[Data records Boundary: Start]
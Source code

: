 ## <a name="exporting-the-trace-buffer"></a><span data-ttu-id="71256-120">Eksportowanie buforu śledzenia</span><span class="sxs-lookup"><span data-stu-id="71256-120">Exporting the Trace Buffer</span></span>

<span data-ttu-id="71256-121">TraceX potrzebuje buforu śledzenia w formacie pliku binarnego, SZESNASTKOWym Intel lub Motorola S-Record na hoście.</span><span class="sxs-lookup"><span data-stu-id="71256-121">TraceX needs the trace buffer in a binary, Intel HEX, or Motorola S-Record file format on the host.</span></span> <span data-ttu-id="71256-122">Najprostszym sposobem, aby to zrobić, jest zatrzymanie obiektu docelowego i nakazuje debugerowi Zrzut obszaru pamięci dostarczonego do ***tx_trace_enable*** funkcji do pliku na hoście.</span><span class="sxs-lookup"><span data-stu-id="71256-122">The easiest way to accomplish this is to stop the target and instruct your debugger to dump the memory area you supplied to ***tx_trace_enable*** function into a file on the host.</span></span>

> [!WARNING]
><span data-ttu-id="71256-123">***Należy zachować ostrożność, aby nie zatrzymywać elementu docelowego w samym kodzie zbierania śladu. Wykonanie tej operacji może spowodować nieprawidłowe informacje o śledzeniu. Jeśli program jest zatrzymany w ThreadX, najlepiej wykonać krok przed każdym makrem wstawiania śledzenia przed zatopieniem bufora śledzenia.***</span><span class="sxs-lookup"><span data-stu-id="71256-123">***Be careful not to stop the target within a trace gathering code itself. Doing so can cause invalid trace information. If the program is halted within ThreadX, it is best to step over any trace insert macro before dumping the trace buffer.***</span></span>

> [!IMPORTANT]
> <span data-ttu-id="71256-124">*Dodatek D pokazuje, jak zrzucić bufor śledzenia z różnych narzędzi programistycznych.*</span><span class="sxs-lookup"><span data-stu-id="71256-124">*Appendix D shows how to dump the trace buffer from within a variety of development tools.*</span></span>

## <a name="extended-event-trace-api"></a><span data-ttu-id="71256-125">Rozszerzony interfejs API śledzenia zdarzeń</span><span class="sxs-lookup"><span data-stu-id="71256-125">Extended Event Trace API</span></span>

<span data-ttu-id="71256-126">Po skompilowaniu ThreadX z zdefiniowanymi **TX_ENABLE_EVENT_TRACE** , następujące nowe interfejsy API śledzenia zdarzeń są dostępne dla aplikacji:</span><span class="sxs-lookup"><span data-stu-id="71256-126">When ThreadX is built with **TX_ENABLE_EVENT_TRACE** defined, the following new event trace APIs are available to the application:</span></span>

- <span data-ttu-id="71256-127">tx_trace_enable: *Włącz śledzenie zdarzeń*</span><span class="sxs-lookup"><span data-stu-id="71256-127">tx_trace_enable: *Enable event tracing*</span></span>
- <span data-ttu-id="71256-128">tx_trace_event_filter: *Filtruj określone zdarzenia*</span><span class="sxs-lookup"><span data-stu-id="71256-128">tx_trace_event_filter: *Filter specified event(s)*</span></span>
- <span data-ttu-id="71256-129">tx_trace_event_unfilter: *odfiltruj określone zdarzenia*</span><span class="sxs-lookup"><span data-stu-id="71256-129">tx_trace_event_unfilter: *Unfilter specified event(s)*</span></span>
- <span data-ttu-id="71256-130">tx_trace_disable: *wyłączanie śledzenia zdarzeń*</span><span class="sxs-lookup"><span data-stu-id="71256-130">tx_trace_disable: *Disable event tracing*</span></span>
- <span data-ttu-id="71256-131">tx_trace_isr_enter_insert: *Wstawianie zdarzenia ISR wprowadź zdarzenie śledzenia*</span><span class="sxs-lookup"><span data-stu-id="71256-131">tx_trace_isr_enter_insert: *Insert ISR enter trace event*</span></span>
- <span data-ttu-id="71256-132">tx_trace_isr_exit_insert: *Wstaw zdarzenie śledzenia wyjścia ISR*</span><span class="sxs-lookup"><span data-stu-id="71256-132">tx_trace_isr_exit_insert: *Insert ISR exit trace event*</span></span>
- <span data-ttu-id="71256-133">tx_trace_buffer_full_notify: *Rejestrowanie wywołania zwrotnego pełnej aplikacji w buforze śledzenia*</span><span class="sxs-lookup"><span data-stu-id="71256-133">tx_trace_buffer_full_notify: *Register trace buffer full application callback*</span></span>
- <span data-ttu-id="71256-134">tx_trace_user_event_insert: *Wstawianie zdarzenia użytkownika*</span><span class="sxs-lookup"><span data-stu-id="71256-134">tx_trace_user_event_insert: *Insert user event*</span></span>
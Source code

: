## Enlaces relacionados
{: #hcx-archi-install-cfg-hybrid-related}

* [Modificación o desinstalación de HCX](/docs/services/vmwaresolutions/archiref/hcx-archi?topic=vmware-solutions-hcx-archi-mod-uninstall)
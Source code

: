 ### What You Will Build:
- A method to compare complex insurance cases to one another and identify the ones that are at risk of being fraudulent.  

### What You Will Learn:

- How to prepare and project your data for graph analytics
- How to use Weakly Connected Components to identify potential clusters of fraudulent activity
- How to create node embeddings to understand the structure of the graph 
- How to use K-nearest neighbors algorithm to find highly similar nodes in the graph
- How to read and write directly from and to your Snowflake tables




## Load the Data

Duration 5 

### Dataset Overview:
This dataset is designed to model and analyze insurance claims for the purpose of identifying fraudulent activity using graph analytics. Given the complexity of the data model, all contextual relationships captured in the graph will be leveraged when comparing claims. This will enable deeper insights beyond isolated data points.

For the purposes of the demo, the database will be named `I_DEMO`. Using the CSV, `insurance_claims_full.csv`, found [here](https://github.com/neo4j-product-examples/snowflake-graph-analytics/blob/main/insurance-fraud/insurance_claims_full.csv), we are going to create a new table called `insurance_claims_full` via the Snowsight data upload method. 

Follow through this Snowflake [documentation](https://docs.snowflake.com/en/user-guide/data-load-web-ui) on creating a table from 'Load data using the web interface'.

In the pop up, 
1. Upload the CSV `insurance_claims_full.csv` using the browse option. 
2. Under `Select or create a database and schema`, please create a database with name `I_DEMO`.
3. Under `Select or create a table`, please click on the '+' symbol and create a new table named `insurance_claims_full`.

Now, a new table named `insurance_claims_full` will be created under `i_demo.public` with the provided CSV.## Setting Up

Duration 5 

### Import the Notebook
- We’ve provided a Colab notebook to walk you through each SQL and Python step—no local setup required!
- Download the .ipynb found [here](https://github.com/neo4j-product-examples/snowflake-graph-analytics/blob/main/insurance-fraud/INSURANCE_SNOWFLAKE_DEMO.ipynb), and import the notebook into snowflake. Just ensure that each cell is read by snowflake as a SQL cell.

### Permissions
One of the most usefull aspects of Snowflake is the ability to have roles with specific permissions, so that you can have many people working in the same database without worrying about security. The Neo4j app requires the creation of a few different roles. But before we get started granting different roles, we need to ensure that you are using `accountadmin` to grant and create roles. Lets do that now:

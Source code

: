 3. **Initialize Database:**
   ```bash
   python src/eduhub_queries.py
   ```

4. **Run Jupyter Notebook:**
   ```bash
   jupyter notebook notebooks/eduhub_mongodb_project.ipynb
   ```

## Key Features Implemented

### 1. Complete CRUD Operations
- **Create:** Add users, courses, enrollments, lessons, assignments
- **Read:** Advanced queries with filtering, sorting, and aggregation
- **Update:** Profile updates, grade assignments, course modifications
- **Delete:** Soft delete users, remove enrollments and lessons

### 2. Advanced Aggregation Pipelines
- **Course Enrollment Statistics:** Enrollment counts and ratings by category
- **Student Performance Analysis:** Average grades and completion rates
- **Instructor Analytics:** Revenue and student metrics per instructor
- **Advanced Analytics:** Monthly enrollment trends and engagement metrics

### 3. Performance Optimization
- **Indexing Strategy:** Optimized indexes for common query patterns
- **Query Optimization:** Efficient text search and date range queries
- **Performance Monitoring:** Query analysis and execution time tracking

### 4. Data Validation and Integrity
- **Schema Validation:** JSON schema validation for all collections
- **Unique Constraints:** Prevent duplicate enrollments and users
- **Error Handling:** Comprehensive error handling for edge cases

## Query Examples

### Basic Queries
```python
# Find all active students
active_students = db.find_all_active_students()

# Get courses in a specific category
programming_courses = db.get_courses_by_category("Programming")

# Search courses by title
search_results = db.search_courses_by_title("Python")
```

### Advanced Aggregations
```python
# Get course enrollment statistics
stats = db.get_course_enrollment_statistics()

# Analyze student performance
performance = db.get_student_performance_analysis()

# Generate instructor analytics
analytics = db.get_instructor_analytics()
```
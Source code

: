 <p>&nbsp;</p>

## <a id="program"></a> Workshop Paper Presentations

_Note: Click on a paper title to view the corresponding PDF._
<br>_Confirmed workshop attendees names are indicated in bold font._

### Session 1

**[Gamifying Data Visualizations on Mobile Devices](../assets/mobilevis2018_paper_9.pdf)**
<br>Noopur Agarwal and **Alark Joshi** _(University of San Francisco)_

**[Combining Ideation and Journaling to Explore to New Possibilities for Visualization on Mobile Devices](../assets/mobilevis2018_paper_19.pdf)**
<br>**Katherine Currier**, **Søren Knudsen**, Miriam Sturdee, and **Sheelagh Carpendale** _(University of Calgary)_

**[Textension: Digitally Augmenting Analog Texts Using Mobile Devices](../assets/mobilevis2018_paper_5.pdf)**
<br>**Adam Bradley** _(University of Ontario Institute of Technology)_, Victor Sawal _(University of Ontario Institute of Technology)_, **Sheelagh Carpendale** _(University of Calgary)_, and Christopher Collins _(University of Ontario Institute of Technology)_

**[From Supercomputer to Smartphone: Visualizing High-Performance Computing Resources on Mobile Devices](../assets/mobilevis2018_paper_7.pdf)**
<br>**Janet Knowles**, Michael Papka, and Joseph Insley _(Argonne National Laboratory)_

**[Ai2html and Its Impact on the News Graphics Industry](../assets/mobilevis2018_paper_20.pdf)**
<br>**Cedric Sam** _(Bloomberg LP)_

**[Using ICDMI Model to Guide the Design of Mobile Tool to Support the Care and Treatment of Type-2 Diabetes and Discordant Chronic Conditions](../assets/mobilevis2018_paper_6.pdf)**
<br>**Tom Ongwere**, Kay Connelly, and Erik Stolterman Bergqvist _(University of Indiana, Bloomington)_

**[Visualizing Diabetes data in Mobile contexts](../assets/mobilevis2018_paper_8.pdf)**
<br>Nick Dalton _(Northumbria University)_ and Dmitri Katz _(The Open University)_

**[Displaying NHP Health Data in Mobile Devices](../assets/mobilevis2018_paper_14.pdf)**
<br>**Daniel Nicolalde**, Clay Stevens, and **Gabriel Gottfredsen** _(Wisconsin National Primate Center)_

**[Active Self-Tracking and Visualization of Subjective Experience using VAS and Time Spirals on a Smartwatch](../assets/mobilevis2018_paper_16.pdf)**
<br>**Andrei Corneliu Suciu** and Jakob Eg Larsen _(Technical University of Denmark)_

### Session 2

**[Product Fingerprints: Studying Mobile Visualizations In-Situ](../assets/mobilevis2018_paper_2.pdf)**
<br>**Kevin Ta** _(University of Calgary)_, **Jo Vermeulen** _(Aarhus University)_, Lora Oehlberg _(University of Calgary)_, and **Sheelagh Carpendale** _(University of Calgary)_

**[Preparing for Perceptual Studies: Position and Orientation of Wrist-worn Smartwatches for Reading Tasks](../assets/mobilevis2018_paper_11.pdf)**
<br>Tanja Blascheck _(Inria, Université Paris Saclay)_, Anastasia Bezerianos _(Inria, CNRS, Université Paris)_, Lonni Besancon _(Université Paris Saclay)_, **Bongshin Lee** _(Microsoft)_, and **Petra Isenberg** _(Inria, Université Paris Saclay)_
[Data records Boundary: End]
About this exercise
Could you show every line of the listing that holds the string "docs"?

Written solution
* [Modificación o desinstalación de HCX](/docs/services/vmwaresolutions/archiref/hcx-archi?topic=vmware-solutions-hcx-archi-mod-uninstall)
Follow through this Snowflake [documentation](https://docs.snowflake.com/en/user-guide/data-load-web-ui) on creating a table from 'Load data using the web interface'.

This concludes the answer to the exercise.